Work instructions:
Return each line in the records below that includes "Resolution".
=-=-=
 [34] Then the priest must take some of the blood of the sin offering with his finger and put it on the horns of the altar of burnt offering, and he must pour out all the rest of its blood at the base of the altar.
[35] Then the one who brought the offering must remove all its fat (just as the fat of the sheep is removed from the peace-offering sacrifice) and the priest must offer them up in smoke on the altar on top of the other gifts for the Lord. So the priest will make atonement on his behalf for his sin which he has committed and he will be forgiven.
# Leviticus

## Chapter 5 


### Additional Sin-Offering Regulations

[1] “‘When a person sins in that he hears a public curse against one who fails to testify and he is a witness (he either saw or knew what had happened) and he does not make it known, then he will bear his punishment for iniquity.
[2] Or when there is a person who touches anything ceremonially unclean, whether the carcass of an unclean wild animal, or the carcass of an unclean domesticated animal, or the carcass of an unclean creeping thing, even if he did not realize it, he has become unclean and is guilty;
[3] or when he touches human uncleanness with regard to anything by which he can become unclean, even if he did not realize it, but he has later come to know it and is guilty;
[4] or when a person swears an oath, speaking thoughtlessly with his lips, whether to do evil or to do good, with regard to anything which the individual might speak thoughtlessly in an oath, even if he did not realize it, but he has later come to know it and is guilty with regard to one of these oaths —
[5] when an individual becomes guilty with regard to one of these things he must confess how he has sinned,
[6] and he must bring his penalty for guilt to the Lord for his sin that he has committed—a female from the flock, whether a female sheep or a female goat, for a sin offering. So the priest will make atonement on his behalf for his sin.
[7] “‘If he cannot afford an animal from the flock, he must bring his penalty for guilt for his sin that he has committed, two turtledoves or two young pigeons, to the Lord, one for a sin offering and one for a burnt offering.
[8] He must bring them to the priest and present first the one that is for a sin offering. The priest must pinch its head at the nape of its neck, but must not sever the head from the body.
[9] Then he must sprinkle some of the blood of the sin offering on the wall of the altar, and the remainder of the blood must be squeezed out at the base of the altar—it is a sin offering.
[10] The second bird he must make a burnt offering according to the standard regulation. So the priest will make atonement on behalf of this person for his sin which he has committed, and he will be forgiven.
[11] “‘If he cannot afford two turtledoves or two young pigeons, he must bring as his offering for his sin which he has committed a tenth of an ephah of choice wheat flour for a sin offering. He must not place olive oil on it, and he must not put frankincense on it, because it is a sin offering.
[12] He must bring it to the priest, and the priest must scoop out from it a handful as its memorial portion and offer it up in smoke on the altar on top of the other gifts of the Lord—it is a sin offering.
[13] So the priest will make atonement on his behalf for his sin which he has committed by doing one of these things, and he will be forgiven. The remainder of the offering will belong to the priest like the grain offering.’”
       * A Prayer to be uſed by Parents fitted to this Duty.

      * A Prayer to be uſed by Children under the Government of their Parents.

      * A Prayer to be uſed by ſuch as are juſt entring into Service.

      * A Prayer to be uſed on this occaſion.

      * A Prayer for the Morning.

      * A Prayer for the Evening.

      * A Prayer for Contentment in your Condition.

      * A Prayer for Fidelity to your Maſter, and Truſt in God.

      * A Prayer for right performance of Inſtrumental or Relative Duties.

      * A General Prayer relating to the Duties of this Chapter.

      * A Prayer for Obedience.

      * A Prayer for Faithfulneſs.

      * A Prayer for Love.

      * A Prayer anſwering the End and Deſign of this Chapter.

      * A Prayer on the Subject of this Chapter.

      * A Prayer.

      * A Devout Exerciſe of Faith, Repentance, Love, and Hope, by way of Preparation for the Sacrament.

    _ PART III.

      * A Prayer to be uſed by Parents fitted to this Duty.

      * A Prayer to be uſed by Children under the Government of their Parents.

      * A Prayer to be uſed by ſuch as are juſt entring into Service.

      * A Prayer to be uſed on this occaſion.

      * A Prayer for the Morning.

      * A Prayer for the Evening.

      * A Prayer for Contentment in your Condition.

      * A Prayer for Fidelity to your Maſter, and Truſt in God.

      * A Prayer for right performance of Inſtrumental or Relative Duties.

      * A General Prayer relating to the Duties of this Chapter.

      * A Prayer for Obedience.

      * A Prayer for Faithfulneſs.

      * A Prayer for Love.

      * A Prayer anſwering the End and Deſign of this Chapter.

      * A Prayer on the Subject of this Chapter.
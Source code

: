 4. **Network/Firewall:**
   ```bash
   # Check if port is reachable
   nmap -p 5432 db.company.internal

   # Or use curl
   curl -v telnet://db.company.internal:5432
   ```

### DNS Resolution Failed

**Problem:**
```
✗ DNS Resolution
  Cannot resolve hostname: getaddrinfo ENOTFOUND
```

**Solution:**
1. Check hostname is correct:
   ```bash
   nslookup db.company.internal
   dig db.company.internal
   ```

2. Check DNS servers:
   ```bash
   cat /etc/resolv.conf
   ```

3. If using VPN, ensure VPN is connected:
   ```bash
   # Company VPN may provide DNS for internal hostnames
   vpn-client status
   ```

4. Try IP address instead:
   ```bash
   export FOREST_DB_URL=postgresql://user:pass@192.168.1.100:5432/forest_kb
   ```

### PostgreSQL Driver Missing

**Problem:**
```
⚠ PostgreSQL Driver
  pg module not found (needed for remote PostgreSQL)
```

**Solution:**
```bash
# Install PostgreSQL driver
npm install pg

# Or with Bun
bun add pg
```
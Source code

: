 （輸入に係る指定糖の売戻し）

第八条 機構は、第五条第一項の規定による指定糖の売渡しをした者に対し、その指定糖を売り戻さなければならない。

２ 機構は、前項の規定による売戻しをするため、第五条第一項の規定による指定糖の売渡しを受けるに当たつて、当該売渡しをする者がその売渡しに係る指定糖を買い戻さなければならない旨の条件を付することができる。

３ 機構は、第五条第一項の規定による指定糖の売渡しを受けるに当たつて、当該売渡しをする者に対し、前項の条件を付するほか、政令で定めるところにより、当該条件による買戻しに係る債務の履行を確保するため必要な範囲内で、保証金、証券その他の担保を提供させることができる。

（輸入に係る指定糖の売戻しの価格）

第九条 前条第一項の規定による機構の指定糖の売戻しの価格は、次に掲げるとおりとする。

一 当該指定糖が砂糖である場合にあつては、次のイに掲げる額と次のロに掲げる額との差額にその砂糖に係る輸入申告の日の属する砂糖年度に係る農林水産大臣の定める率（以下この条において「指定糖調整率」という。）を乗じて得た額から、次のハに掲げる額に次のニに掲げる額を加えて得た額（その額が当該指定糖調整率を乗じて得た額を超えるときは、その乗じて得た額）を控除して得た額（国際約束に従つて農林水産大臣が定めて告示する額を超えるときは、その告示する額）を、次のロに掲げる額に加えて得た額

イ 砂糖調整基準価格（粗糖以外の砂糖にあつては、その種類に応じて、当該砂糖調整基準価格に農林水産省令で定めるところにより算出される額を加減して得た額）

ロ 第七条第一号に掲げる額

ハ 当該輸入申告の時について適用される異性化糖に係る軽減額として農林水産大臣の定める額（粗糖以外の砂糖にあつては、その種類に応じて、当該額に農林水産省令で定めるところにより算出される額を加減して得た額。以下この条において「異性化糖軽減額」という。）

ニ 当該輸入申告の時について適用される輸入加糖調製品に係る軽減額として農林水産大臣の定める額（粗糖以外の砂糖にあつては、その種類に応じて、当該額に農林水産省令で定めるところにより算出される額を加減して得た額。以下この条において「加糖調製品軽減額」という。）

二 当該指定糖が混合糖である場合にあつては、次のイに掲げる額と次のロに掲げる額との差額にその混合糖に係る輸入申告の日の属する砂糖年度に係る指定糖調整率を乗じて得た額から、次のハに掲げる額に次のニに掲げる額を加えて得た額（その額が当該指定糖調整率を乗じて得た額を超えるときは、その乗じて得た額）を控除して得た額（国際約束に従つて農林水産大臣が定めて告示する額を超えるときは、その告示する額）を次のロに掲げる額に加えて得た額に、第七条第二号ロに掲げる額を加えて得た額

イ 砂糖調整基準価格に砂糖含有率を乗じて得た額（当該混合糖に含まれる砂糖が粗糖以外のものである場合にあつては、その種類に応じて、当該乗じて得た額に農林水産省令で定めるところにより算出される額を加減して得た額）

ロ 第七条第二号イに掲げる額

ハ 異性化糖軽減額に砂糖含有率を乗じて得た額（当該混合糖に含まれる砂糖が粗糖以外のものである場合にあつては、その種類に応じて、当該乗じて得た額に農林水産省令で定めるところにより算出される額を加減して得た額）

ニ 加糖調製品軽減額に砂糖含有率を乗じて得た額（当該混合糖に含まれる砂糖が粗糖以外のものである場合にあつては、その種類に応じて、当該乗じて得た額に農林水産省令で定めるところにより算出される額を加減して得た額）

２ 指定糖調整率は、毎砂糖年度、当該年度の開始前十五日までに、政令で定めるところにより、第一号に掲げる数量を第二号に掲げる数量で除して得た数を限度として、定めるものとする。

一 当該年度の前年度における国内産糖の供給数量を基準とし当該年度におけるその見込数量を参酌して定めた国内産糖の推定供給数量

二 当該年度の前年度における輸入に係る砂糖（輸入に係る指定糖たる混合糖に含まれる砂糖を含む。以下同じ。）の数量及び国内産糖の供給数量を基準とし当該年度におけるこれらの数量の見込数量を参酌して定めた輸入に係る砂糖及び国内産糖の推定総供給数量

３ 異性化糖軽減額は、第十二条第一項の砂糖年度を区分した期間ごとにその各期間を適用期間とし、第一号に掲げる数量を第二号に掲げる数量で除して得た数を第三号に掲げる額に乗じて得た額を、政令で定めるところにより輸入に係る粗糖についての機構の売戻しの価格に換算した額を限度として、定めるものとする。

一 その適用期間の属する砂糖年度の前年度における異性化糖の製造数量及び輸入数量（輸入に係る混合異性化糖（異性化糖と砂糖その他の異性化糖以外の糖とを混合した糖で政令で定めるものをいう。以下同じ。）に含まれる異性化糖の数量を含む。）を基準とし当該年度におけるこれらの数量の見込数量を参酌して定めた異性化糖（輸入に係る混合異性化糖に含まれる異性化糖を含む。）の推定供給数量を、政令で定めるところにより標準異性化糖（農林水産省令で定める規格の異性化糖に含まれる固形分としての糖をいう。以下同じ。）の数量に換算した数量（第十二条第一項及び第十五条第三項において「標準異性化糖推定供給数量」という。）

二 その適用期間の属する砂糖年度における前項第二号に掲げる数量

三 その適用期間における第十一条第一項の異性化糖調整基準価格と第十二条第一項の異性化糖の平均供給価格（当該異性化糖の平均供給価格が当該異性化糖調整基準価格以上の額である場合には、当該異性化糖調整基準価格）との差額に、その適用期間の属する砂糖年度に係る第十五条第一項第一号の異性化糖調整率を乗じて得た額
=-=-=
Reply:
### DNS Resolution Failed
✗ DNS Resolution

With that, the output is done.